● **Data for this task**
───

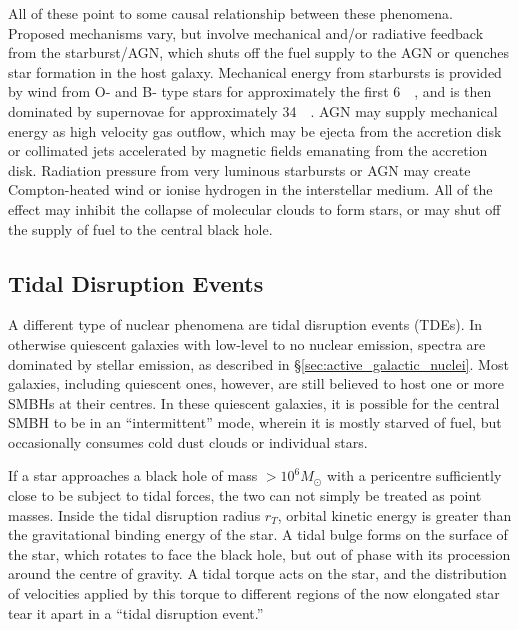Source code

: \documentclass[a4paper,11pt]{article}
\begin{document}
All of these point to some causal relationship between these phenomena. Proposed mechanisms vary, but involve mechanical and/or radiative feedback from the starburst/AGN, which shuts off the fuel supply to the AGN or quenches star formation in the host galaxy. Mechanical energy from starbursts is provided by wind from O- and B- type stars for approximately the first \SI{6}{\mega\year}, and is then dominated by supernovae for approximately \SI{34}{\mega\year}. AGN may supply mechanical energy as high velocity gas outflow, which may be ejecta from the accretion disk or collimated jets accelerated by magnetic fields emanating from the accretion disk. Radiation pressure from very luminous starbursts or AGN may create Compton-heated wind or ionise hydrogen in the interstellar medium. All of the effect may inhibit the collapse of molecular clouds to form stars, or may shut off the supply of fuel to the central black hole.\cite{Veilleux_2008}


\subsection{Tidal Disruption Events}\label{sec:tidal_disruption_events}

A different type of nuclear phenomena are tidal disruption events (TDEs). In otherwise quiescent galaxies with low-level to no nuclear emission, spectra are dominated by stellar emission, as described in \S \ref{sec:active_galactic_nuclei}. Most galaxies, including quiescent ones, however, are still believed to host one or more SMBHs at their centres.\cite{Rees_1988} In these quiescent galaxies, it is possible for the central SMBH to be in an ``intermittent'' mode, wherein it is mostly starved of fuel, but occasionally consumes cold dust clouds or individual stars.\cite{Holoien_2016a, Rees_1988, Evans_1989}

If a star approaches a black hole of mass $>10^6M_\odot$ with a pericentre sufficiently close to be subject to tidal forces, the two can not simply be treated as point masses. Inside the tidal disruption radius $r_T$, orbital kinetic energy is greater than the gravitational binding energy of the star. A tidal bulge forms on the surface of the star, which rotates to face the black hole, but out of phase with its procession around the centre of gravity. A tidal torque acts on the star, and the distribution of velocities applied by this torque to different regions of the now elongated star tear it apart in a ``tidal disruption event.''\cite{Rees_1988, Evans_1989}
\end{document}
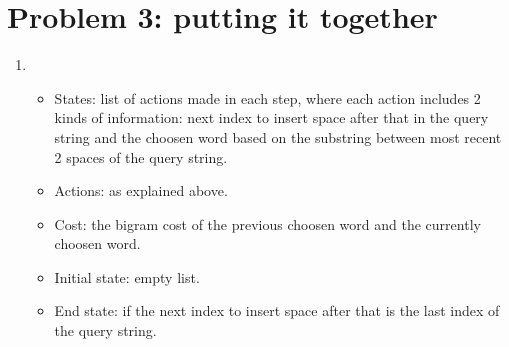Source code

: \documentclass[12pt]{article}
\begin{document}
\section*{Problem 3: putting it together}
\begin{enumerate}[label=(\alph*)]
    \item \addtocounter{enumi}{1}
    \begin{itemize}
    \item States: list of actions made in each step, where each action includes 2 kinds of information: next index to insert space after that in the query string and the choosen word based on the substring between most recent 2 spaces of the query string. \\
    \item Actions: as explained above.\\
    \item Cost: the bigram cost of the previous choosen word and the currently choosen word. \\
    \item Initial state: empty list. \\
    \item End state: if the next index to insert space after that is the last index of the query string.
	\end{itemize}


\end{enumerate}
\end{document}
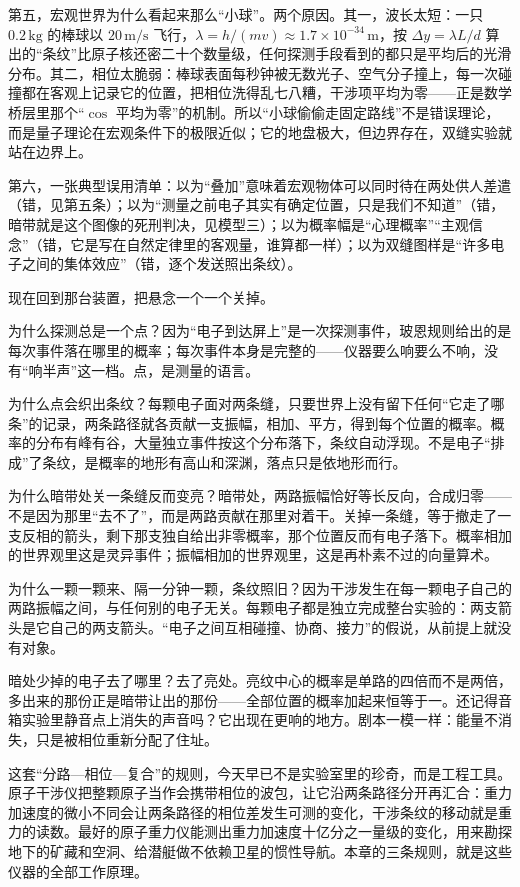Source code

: 第五，宏观世界为什么看起来那么“小球”。两个原因。其一，波长太短：一只 \(0.2\,\mathrm{kg}\) 的棒球以 \(20\,\mathrm{m/s}\) 飞行，\(\lambda = h/(mv) \approx 1.7\times10^{-34}\,\mathrm{m}\)，按 \(\Delta y = \lambda L/d\) 算出的“条纹”比原子核还密二十个数量级，任何探测手段看到的都只是平均后的光滑分布。其二，相位太脆弱：棒球表面每秒钟被无数光子、空气分子撞上，每一次碰撞都在客观上记录它的位置，把相位洗得乱七八糟，干涉项平均为零——正是数学桥层里那个“\(\cos\) 平均为零”的机制。所以“小球偷偷走固定路线”不是错误理论，而是量子理论在宏观条件下的极限近似；它的地盘极大，但边界存在，双缝实验就站在边界上。

第六，一张典型误用清单：以为“叠加”意味着宏观物体可以同时待在两处供人差遣（错，见第五条）；以为“测量之前电子其实有确定位置，只是我们不知道”（错，暗带就是这个图像的死刑判决，见模型三）；以为概率幅是“心理概率”“主观信念”（错，它是写在自然定律里的客观量，谁算都一样）；以为双缝图样是“许多电子之间的集体效应”（错，逐个发送照出条纹）。


现在回到那台装置，把悬念一个一个关掉。

为什么探测总是一个点？因为“电子到达屏上”是一次探测事件，玻恩规则给出的是每次事件落在哪里的概率；每次事件本身是完整的——仪器要么响要么不响，没有“响半声”这一档。点，是测量的语言。

为什么点会织出条纹？每颗电子面对两条缝，只要世界上没有留下任何“它走了哪条”的记录，两条路径就各贡献一支振幅，相加、平方，得到每个位置的概率。概率的分布有峰有谷，大量独立事件按这个分布落下，条纹自动浮现。不是电子“排成”了条纹，是概率的地形有高山和深渊，落点只是依地形而行。

为什么暗带处关一条缝反而变亮？暗带处，两路振幅恰好等长反向，合成归零——不是因为那里“去不了”，而是两路贡献在那里对着干。关掉一条缝，等于撤走了一支反相的箭头，剩下那支独自给出非零概率，那个位置反而有电子落下。概率相加的世界观里这是灵异事件；振幅相加的世界观里，这是再朴素不过的向量算术。

为什么一颗一颗来、隔一分钟一颗，条纹照旧？因为干涉发生在每一颗电子自己的两路振幅之间，与任何别的电子无关。每颗电子都是独立完成整台实验的：两支箭头是它自己的两支箭头。“电子之间互相碰撞、协商、接力”的假说，从前提上就没有对象。

暗处少掉的电子去了哪里？去了亮处。亮纹中心的概率是单路的四倍而不是两倍，多出来的那份正是暗带让出的那份——全部位置的概率加起来恒等于一。还记得音箱实验里静音点上消失的声音吗？它出现在更响的地方。剧本一模一样：能量不消失，只是被相位重新分配了住址。

这套“分路—相位—复合”的规则，今天早已不是实验室里的珍奇，而是工程工具。原子干涉仪把整颗原子当作会携带相位的波包，让它沿两条路径分开再汇合：重力加速度的微小不同会让两条路径的相位差发生可测的变化，干涉条纹的移动就是重力的读数。最好的原子重力仪能测出重力加速度十亿分之一量级的变化，用来勘探地下的矿藏和空洞、给潜艇做不依赖卫星的惯性导航。本章的三条规则，就是这些仪器的全部工作原理。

───

● **Assignment**
Filter the records above for "space" and copy every matching line.

● **Result**
    \item States: list of actions made in each step, where each action includes 2 kinds of information: next index to insert space after that in the query string and the choosen word based on the substring between most recent 2 spaces of the query string. \\
    \item End state: if the next index to insert space after that is the last index of the query string.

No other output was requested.